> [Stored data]
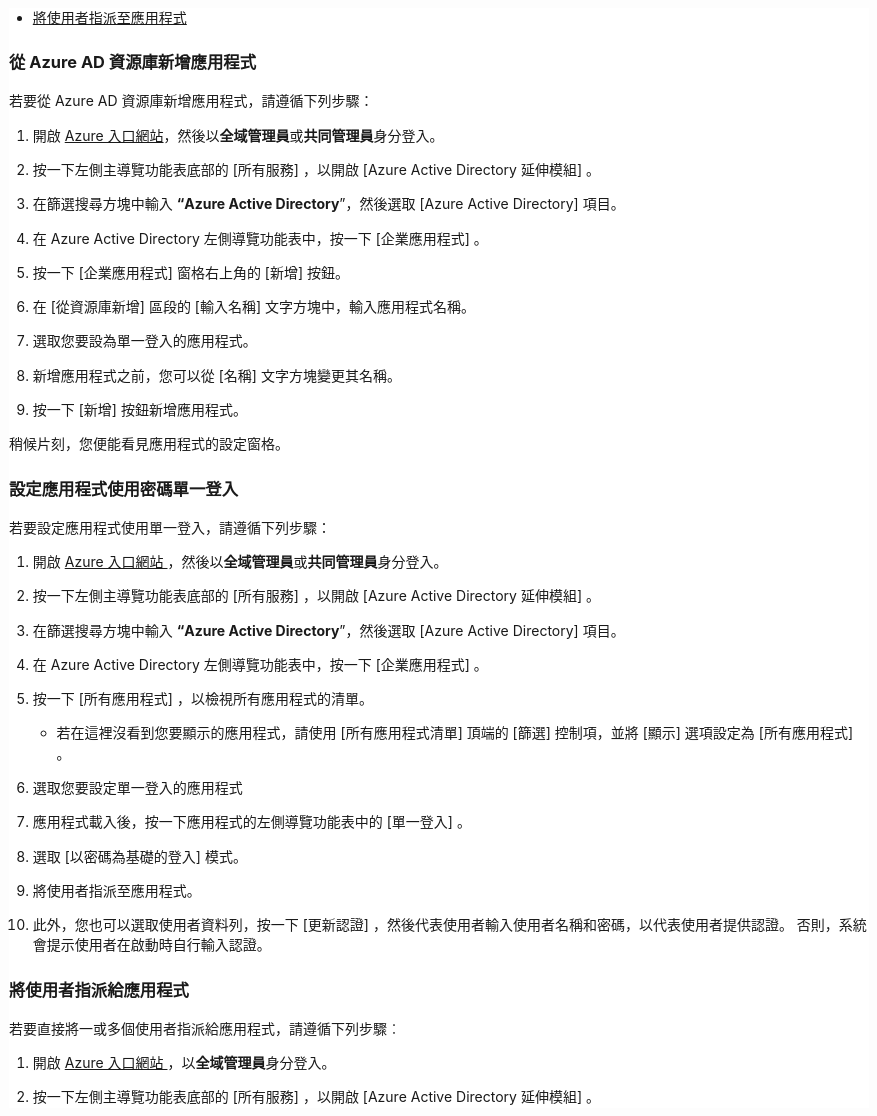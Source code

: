 -   [將使用者指派至應用程式](#assign-users-to-the-application)

### <a name="add-an-application-from-the-azure-ad-gallery"></a>從 Azure AD 資源庫新增應用程式

若要從 Azure AD 資源庫新增應用程式，請遵循下列步驟：

1.  開啟 [Azure 入口網站](https://portal.azure.com)，然後以**全域管理員**或**共同管理員**身分登入。

2.  按一下左側主導覽功能表底部的 [所有服務]  ，以開啟 [Azure Active Directory 延伸模組]  。

3.  在篩選搜尋方塊中輸入 **“Azure Active Directory**”，然後選取 [Azure Active Directory]  項目。

4.  在 Azure Active Directory 左側導覽功能表中，按一下 [企業應用程式]  。

5.  按一下 [企業應用程式]  窗格右上角的 [新增]  按鈕。

6.  在 [從資源庫新增]  區段的 [輸入名稱]  文字方塊中，輸入應用程式名稱。

7.  選取您要設為單一登入的應用程式。

8.  新增應用程式之前，您可以從 [名稱]  文字方塊變更其名稱。

9.  按一下 [新增]  按鈕新增應用程式。

稍候片刻，您便能看見應用程式的設定窗格。

### <a name="configure-the-application-for-password-single-sign-on"></a>設定應用程式使用密碼單一登入

若要設定應用程式使用單一登入，請遵循下列步驟：

1. 開啟 [Azure 入口網站  ](https://portal.azure.com/)，然後以**全域管理員**或**共同管理員**身分登入。

2. 按一下左側主導覽功能表底部的 [所有服務]  ，以開啟 [Azure Active Directory 延伸模組]  。

3. 在篩選搜尋方塊中輸入 **“Azure Active Directory**”，然後選取 [Azure Active Directory]  項目。

4. 在 Azure Active Directory 左側導覽功能表中，按一下 [企業應用程式]  。

5. 按一下 [所有應用程式]  ，以檢視所有應用程式的清單。

   * 若在這裡沒看到您要顯示的應用程式，請使用 [所有應用程式清單]  頂端的 [篩選]  控制項，並將 [顯示]  選項設定為 [所有應用程式]  。

6. 選取您要設定單一登入的應用程式

7. 應用程式載入後，按一下應用程式的左側導覽功能表中的 [單一登入]  。

8. 選取 [以密碼為基礎的登入]  模式。

9. 將使用者指派至應用程式。

10. 此外，您也可以選取使用者資料列，按一下 [更新認證]  ，然後代表使用者輸入使用者名稱和密碼，以代表使用者提供認證。 否則，系統會提示使用者在啟動時自行輸入認證。

### <a name="assign-users-to-the-application"></a>將使用者指派給應用程式

若要直接將一或多個使用者指派給應用程式，請遵循下列步驟︰

1. 開啟 [Azure 入口網站  ](https://portal.azure.com/)，以**全域管理員**身分登入。

2. 按一下左側主導覽功能表底部的 [所有服務]  ，以開啟 [Azure Active Directory 延伸模組]  。
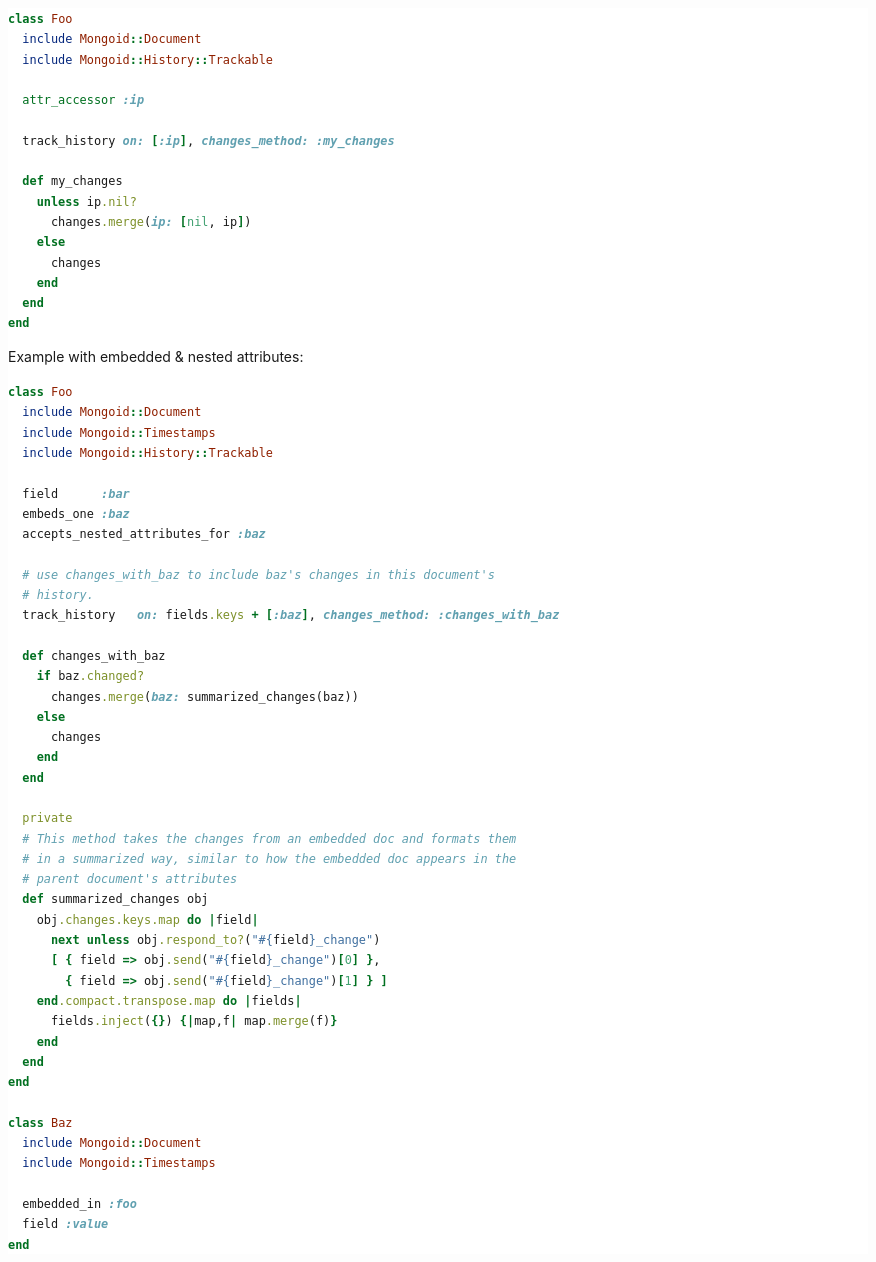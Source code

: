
 ```ruby
class Foo
  include Mongoid::Document
  include Mongoid::History::Trackable

  attr_accessor :ip

  track_history on: [:ip], changes_method: :my_changes

  def my_changes
    unless ip.nil?
      changes.merge(ip: [nil, ip])
    else
      changes
    end
  end
end
```

Example with embedded & nested attributes:

```ruby
class Foo
  include Mongoid::Document
  include Mongoid::Timestamps
  include Mongoid::History::Trackable

  field      :bar
  embeds_one :baz
  accepts_nested_attributes_for :baz

  # use changes_with_baz to include baz's changes in this document's
  # history.
  track_history   on: fields.keys + [:baz], changes_method: :changes_with_baz

  def changes_with_baz
    if baz.changed?
      changes.merge(baz: summarized_changes(baz))
    else
      changes
    end
  end

  private
  # This method takes the changes from an embedded doc and formats them
  # in a summarized way, similar to how the embedded doc appears in the
  # parent document's attributes
  def summarized_changes obj
    obj.changes.keys.map do |field|
      next unless obj.respond_to?("#{field}_change")
      [ { field => obj.send("#{field}_change")[0] },
        { field => obj.send("#{field}_change")[1] } ]
    end.compact.transpose.map do |fields|
      fields.inject({}) {|map,f| map.merge(f)}
    end
  end
end

class Baz
  include Mongoid::Document
  include Mongoid::Timestamps

  embedded_in :foo
  field :value
end
```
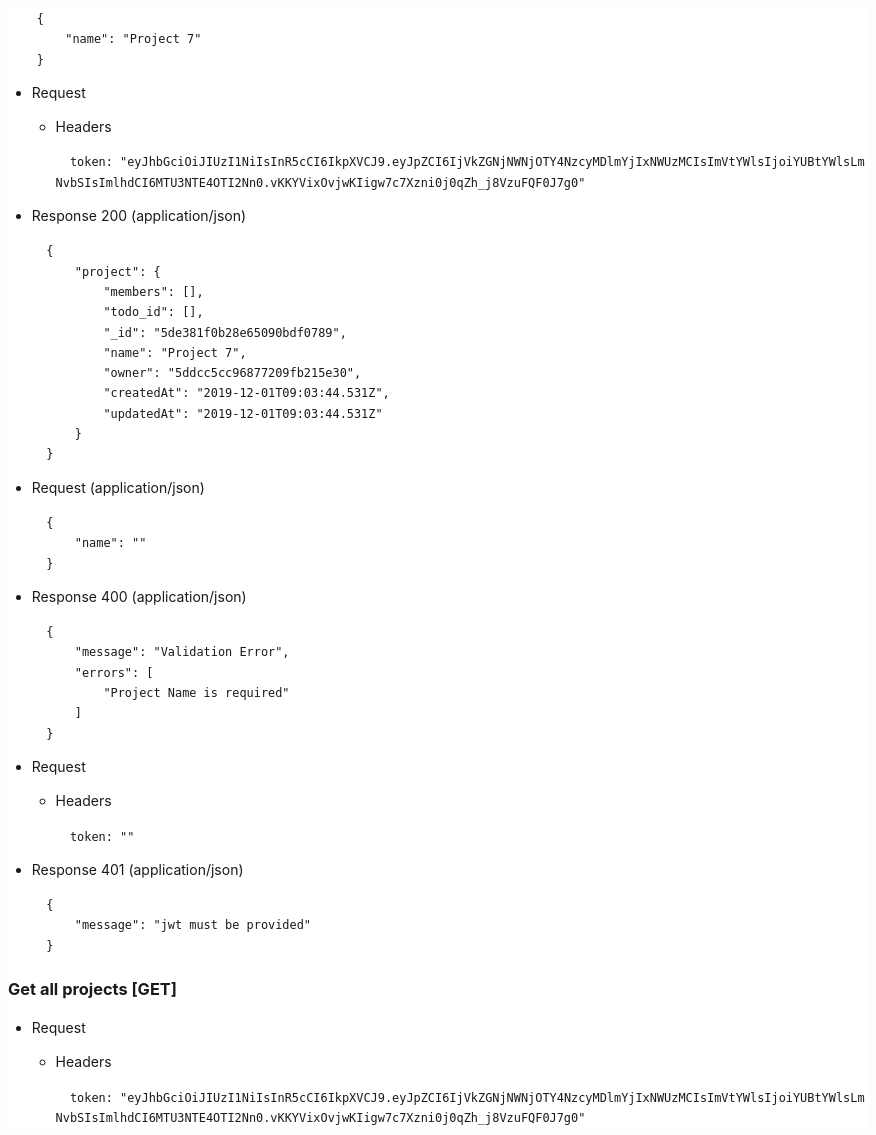         {
            "name": "Project 7"
        }

+ Request
    + Headers

            token: "eyJhbGciOiJIUzI1NiIsInR5cCI6IkpXVCJ9.eyJpZCI6IjVkZGNjNWNjOTY4NzcyMDlmYjIxNWUzMCIsImVtYWlsIjoiYUBtYWlsLmNvbSIsImlhdCI6MTU3NTE4OTI2Nn0.vKKYVixOvjwKIigw7c7Xzni0j0qZh_j8VzuFQF0J7g0"

+ Response 200 (application/json)

        {
            "project": {
                "members": [],
                "todo_id": [],
                "_id": "5de381f0b28e65090bdf0789",
                "name": "Project 7",
                "owner": "5ddcc5cc96877209fb215e30",
                "createdAt": "2019-12-01T09:03:44.531Z",
                "updatedAt": "2019-12-01T09:03:44.531Z"
            }
        }

+ Request (application/json)

        {
            "name": ""
        }
    
+ Response 400 (application/json)

        {
            "message": "Validation Error",
            "errors": [
                "Project Name is required"
            ]
        }

+ Request
    + Headers

            token: ""

+ Response 401 (application/json)

        {
            "message": "jwt must be provided"
        }

### Get all projects [GET]

+ Request
    + Headers

            token: "eyJhbGciOiJIUzI1NiIsInR5cCI6IkpXVCJ9.eyJpZCI6IjVkZGNjNWNjOTY4NzcyMDlmYjIxNWUzMCIsImVtYWlsIjoiYUBtYWlsLmNvbSIsImlhdCI6MTU3NTE4OTI2Nn0.vKKYVixOvjwKIigw7c7Xzni0j0qZh_j8VzuFQF0J7g0"

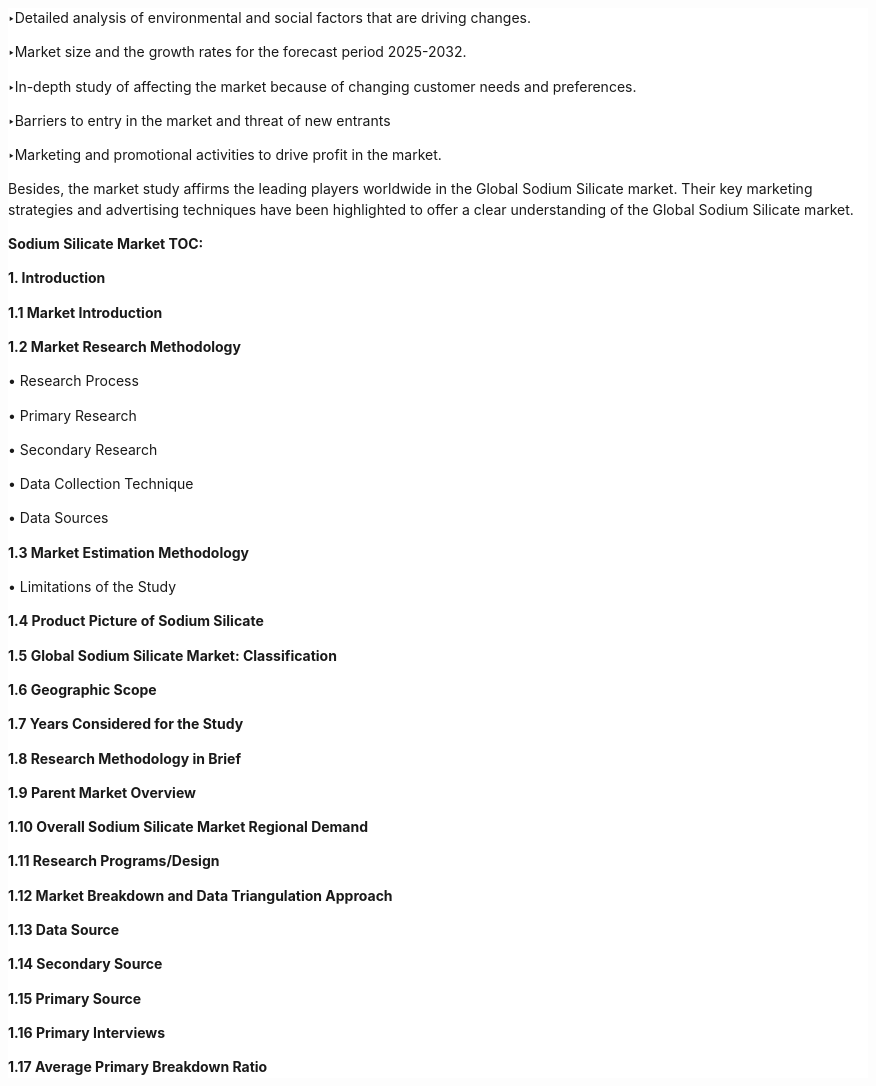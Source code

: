 <strong>‣</strong>Detailed analysis of environmental and social factors that are driving changes.

<strong>‣</strong>Market size and the growth rates for the forecast period 2025-2032.

<strong>‣</strong>In-depth study of affecting the market because of changing customer needs and preferences.

<strong>‣</strong>Barriers to entry in the market and threat of new entrants

<strong>‣</strong>Marketing and promotional activities to drive profit in the market.

Besides, the market study affirms the leading players worldwide in the Global Sodium Silicate market. Their key marketing strategies and advertising techniques have been highlighted to offer a clear understanding of the Global Sodium Silicate market.

<strong>Sodium Silicate Market TOC:</strong>

<strong>1. Introduction</strong>

<strong>1.1 Market Introduction</strong>

<strong>1.2 Market Research Methodology</strong>

• Research Process

• Primary Research

• Secondary Research

• Data Collection Technique

• Data Sources

<strong>1.3 Market Estimation Methodology</strong>

• Limitations of the Study

<strong>1.4 Product Picture of Sodium Silicate</strong>

<strong>1.5 Global Sodium Silicate Market: Classification</strong>

<strong>1.6 Geographic Scope</strong>

<strong>1.7 Years Considered for the Study</strong>

<strong>1.8 Research Methodology in Brief</strong>

<strong>1.9 Parent Market Overview</strong>

<strong>1.10 Overall Sodium Silicate Market Regional Demand</strong>

<strong>1.11 Research Programs/Design</strong>

<strong>1.12 Market Breakdown and Data Triangulation Approach</strong>

<strong>1.13 Data Source</strong>

<strong>1.14 Secondary Source</strong>

<strong>1.15 Primary Source</strong>

<strong>1.16 Primary Interviews</strong>

<strong>1.17 Average Primary Breakdown Ratio</strong>
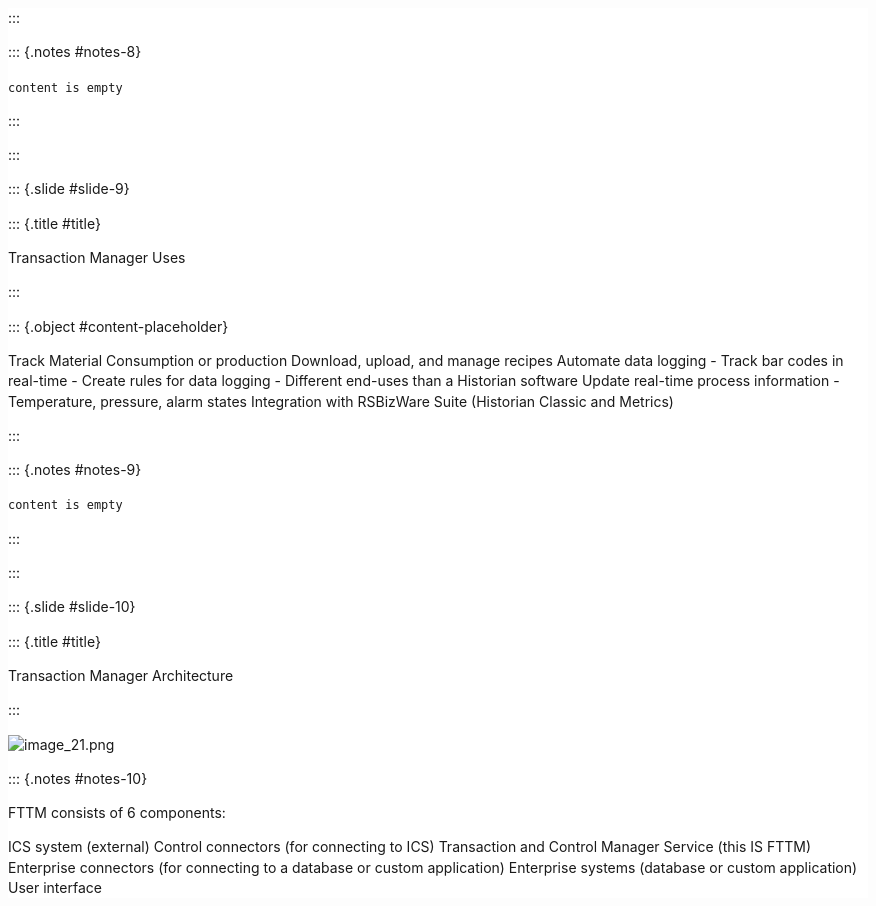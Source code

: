 :::

::: {.notes #notes-8}

`content is empty`

:::

:::

::: {.slide #slide-9}

::: {.title #title}

Transaction Manager Uses

:::

::: {.object #content-placeholder}

Track Material Consumption or production
Download, upload, and manage recipes
Automate data logging
    - Track bar codes in real-time
    - Create rules for data logging
    - Different end-uses than a Historian software
Update real-time process information
    - Temperature, pressure, alarm states
Integration with RSBizWare Suite (Historian Classic and Metrics)

:::

::: {.notes #notes-9}

`content is empty`

:::

:::

::: {.slide #slide-10}

::: {.title #title}

Transaction Manager Architecture

:::

![image_21.png](SFT300_L00FTTM_Intro_REV00_07_21_2019\image_21.png)

::: {.notes #notes-10}

FTTM consists of 6 components:

ICS system (external)
Control connectors (for connecting to ICS)
Transaction and Control Manager Service (this IS FTTM)
Enterprise connectors (for connecting to a database or custom application)
Enterprise systems (database or custom application)
User interface
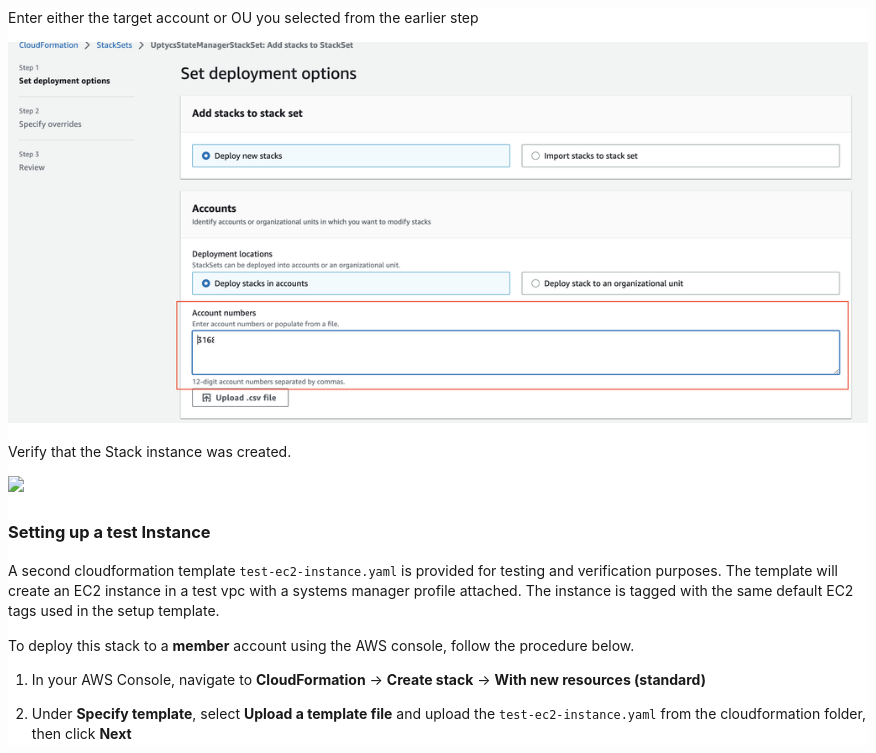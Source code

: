Enter either the target account or OU you selected from the earlier step

![](./images/stackinstance-details.png)

Verify that the Stack instance was created. 

![](./images/stack-instance-details.png)


### Setting up a test Instance 
A second cloudformation template `test-ec2-instance.yaml` is provided for testing and verification 
purposes. The template will create an EC2 instance in a test vpc with a systems manager profile 
attached.   The instance is tagged with the same default EC2 tags used in the setup template.  

To deploy this stack to a **member** account using the AWS console, follow the procedure below. 

1. In your AWS Console, navigate to **CloudFormation** -> **Create stack** -> **With new resources (standard)**

2. Under **Specify template**, select **Upload a template file** and upload the 
   `test-ec2-instance.yaml` from the cloudformation folder, then click **Next**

> [Try it] Your answer must be the exact lines from the start of the data through the line with "9. 將使用者指派至應用程式。", inclusive, and nothing else; pictures do not belong in it.

> [Answer section]
Source code

: -   [將使用者指派至應用程式](#assign-users-to-the-application)

### <a name="add-an-application-from-the-azure-ad-gallery"></a>從 Azure AD 資源庫新增應用程式

若要從 Azure AD 資源庫新增應用程式，請遵循下列步驟：

1.  開啟 [Azure 入口網站](https://portal.azure.com)，然後以**全域管理員**或**共同管理員**身分登入。

2.  按一下左側主導覽功能表底部的 [所有服務]  ，以開啟 [Azure Active Directory 延伸模組]  。

3.  在篩選搜尋方塊中輸入 **“Azure Active Directory**”，然後選取 [Azure Active Directory]  項目。

4.  在 Azure Active Directory 左側導覽功能表中，按一下 [企業應用程式]  。

5.  按一下 [企業應用程式]  窗格右上角的 [新增]  按鈕。

6.  在 [從資源庫新增]  區段的 [輸入名稱]  文字方塊中，輸入應用程式名稱。

7.  選取您要設為單一登入的應用程式。

8.  新增應用程式之前，您可以從 [名稱]  文字方塊變更其名稱。

9.  按一下 [新增]  按鈕新增應用程式。

稍候片刻，您便能看見應用程式的設定窗格。

### <a name="configure-the-application-for-password-single-sign-on"></a>設定應用程式使用密碼單一登入

若要設定應用程式使用單一登入，請遵循下列步驟：

1. 開啟 [Azure 入口網站  ](https://portal.azure.com/)，然後以**全域管理員**或**共同管理員**身分登入。

2. 按一下左側主導覽功能表底部的 [所有服務]  ，以開啟 [Azure Active Directory 延伸模組]  。

3. 在篩選搜尋方塊中輸入 **“Azure Active Directory**”，然後選取 [Azure Active Directory]  項目。

4. 在 Azure Active Directory 左側導覽功能表中，按一下 [企業應用程式]  。

5. 按一下 [所有應用程式]  ，以檢視所有應用程式的清單。

   * 若在這裡沒看到您要顯示的應用程式，請使用 [所有應用程式清單]  頂端的 [篩選]  控制項，並將 [顯示]  選項設定為 [所有應用程式]  。

6. 選取您要設定單一登入的應用程式

7. 應用程式載入後，按一下應用程式的左側導覽功能表中的 [單一登入]  。

8. 選取 [以密碼為基礎的登入]  模式。

9. 將使用者指派至應用程式。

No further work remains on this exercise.